Record set START

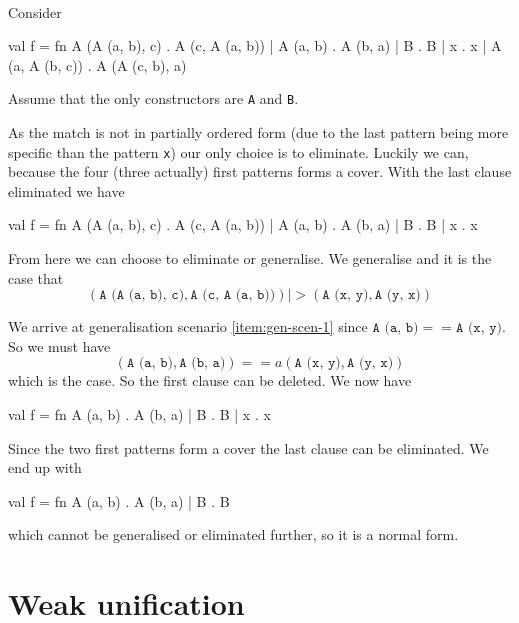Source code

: \begin{example}\ \\
Consider 
\begin{sml}
val f = 
fn A (A (a, b), c) . A (c, A (a, b))
 | A (a, b)        . A (b, a)
 | B               . B
 | x               . x
 | A (a, A (b, c))  . A (A (c, b), a)
\end{sml}
Assume that the only constructors are \texttt{A} and \texttt{B}.

As the match is not in partially ordered form (due to the last pattern being
more specific than the pattern \texttt{x}) our only choice is to
eliminate. Luckily we can, because the four (three actually) first patterns
forms a cover. With the last clause eliminated we have

\begin{sml}
val f = 
fn A (A (a, b), c) . A (c, A (a, b))
 | A (a, b)        . A (b, a)
 | B               . B
 | x               . x
\end{sml}

From here we can choose to eliminate or generalise. We generalise and it is the
case that
\[
(\texttt{A (A (a, b), c)}, \texttt{A (c, A (a, b))}) |> (\texttt{A (x, y)},
\texttt{A (y, x)})
\]

We arrive at generalisation scenario \ref{item:gen-scen-1} since $\texttt{A (a, b)} ==
\texttt{A (x, y)}$. So we must have 
\[ 
(\texttt{A (a, b)}, \texttt{A (b, a)}) 
==a (\texttt{A (x, y)}, \texttt{A (y, x)})
\]
which is the case. So the first clause can be deleted. We now have

\begin{sml}
val f = 
fn A (a, b) . A (b, a)
 | B        . B
 | x        . x
\end{sml}

Since the two first patterns form a cover the last clause can be eliminated. We
end up with

\begin{sml}
val f = 
fn A (a, b) . A (b, a)
 | B        . B
\end{sml}

which cannot be generalised or eliminated further, so it is a normal form.
\end{example}


\section{Weak unification}



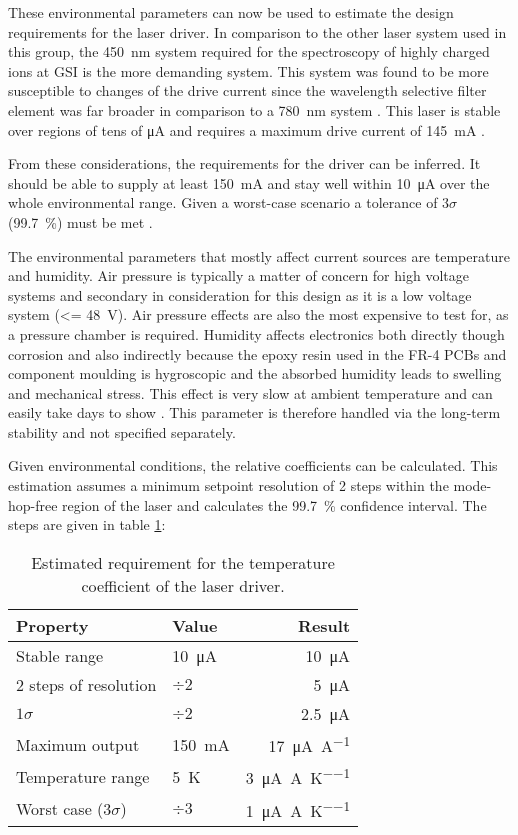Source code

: These environmental parameters can now be used to estimate the design requirements for the laser driver. In comparison to the other laser system used in this group, the \qty{450}{\nm} system \cite{thesis_baus} required for the spectroscopy of highly charged ions \cite{thesis_alex} at GSI is the more demanding system. This system was found to be more susceptible to changes of the drive current since the wavelength selective filter element was far broader in comparison to a \qty{780}{\nm} system \cite{two_filter_paper}. This laser is stable over regions of tens of \unit{\uA} and requires a maximum drive current of \qty{145}{\mA} \cite{datasheet_osram_pl450b}.

From these considerations, the requirements for the driver can be inferred. It should be able to supply at least \qty{150}{\mA} and stay well within \qty{10}{\uA} over the whole environmental range. Given a worst-case scenario a tolerance of $3\sigma$ (\qty{99.7}{\percent}) must be met \cite{worst_case_design}.

The environmental parameters that mostly affect current sources are temperature and humidity. Air pressure is typically a matter of concern for high voltage systems \cite{IPC-2221B} and secondary in consideration for this design as it is a low voltage system (\qty{<= 48}{\V}). Air pressure effects are also the most expensive to test for, as a pressure chamber is required. Humidity affects electronics both directly though corrosion and also indirectly because the epoxy resin used in the FR-4 PCBs and component moulding is hygroscopic and the absorbed humidity leads to swelling and mechanical stress. This effect is very slow at ambient temperature and can easily take days to show \cite{epoxy_humidity}. This parameter is therefore handled via the long-term stability and not specified separately.

Given environmental conditions, the relative coefficients can be calculated. This estimation assumes a minimum setpoint resolution of 2 steps within the mode-hop-free region of the laser and calculates the \qty{99.7}{\percent} confidence interval. The steps are given in table \ref{tab:dgdrive_tempco}:

\begin{table}[hb]
    \centering
    \begin{tabular}{llr}
        \toprule
        Property& Value& Result \\
        \midrule
        Stable range & \qty{10}{\uA}& \qty{10}{\uA}\\
        2 steps of resolution  & $\div 2$& \qty{5}{\uA} \\
        $1 \sigma$  & $\div 2$& \qty{2.5}{\uA} \\
        Maximum output& \qty{150}{\mA}& \qty{17}{\uA \per \A}\\
        Temperature range& \qty{5}{\K}& \qty{3}{\uA \per \A \per \K}\\
        Worst case ($3 \sigma$)& $\div 3$& \qty{1}{\uA \per \A \per \K}\\
        \bottomrule
    \end{tabular}
    \caption{Estimated requirement for the temperature coefficient of the laser driver.}
    \label{tab:dgdrive_tempco}
\end{table}

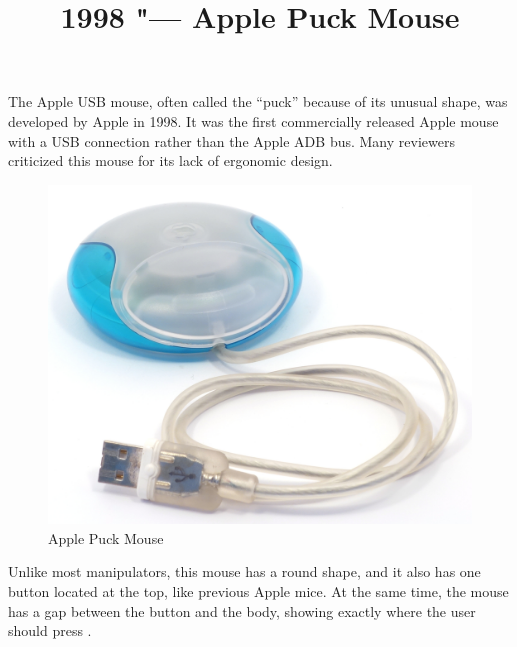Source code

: \documentclass[11pt, a4paper]{article}
\begin{document}
\title{1998 "--- Apple Puck Mouse}
\date{}
\maketitle
{}
The Apple USB mouse, often called the “puck” because of its unusual shape, was developed by Apple in 1998. It was the first commercially released Apple mouse with a USB connection rather than the Apple ADB bus. Many reviewers criticized this mouse for its lack of ergonomic design.

\begin{figure}[h]
    \centering
    \includegraphics[scale=0.8]{1998_apple_puck/apple60.jpg}
    \caption{Apple Puck Mouse}
    \label{fig:pic}
\end{figure}

Unlike most manipulators, this mouse has a round shape, and it also has one button located at the top, like previous Apple mice. At the same time, the mouse has a gap between the button and the body, showing exactly where the user should press \cite{Apple}.
\end{document}
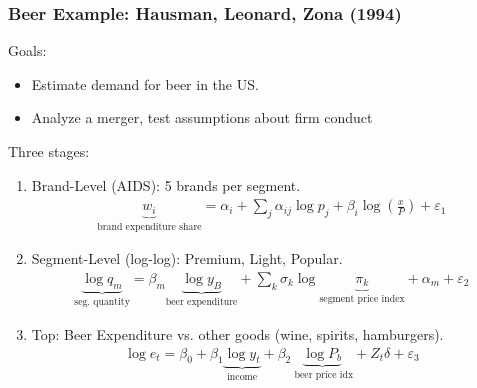 \documentclass[xcolor=pdftex,dvipsnames,table,mathserif,aspectratio=169]{beamer}
\begin{document}
\begin{frame}
\frametitle{Beer Example: Hausman, Leonard, Zona (1994)}
\small
Goals:
\begin{itemize}
\item Estimate demand for beer in the US.
\item Analyze a merger, test assumptions about firm conduct
\end{itemize}
Three stages:
\begin{enumerate}
\item Brand-Level (AIDS): 5 brands per segment.
\begin{eqnarray*}
\underbrace{w_i}_{\text{brand expenditure share}} = \alpha_i + \sum_j \alpha_{ij} \log p_j + \beta_i \log \left(\frac{x}{P} \right) + \varepsilon_1
\end{eqnarray*}
\item Segment-Level (log-log): Premium, Light, Popular.
\begin{eqnarray*}
\underbrace{\log q_m}_{\text{seg. quantity}} = \beta_m \underbrace{\log y_B}_{ \text{beer expenditure}} + \sum_k \sigma_k \log \underbrace{\pi_k}_{\text{segment price index}} + \alpha_m + \varepsilon_2
\end{eqnarray*}
\item Top: Beer Expenditure  vs. other goods (wine, spirits, hamburgers).
\begin{eqnarray*}
\log e_t = \beta_0 + \beta_1 \underbrace{\log y_t}_{\text{income}} + \beta_2 \underbrace{\log P_b}_{\text{ beer price idx}} + Z_t \delta + \varepsilon_3
\end{eqnarray*}
\end{enumerate}
\end{frame} 
\end{document}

Record set END

■ **Problem requirements**
Copy each line above containing the string "price".

■ **Exercise answer**
\underbrace{\log q_m}_{\text{seg. quantity}} = \beta_m \underbrace{\log y_B}_{ \text{beer expenditure}} + \sum_k \sigma_k \log \underbrace{\pi_k}_{\text{segment price index}} + \alpha_m + \varepsilon_2
\log e_t = \beta_0 + \beta_1 \underbrace{\log y_t}_{\text{income}} + \beta_2 \underbrace{\log P_b}_{\text{ beer price idx}} + Z_t \delta + \varepsilon_3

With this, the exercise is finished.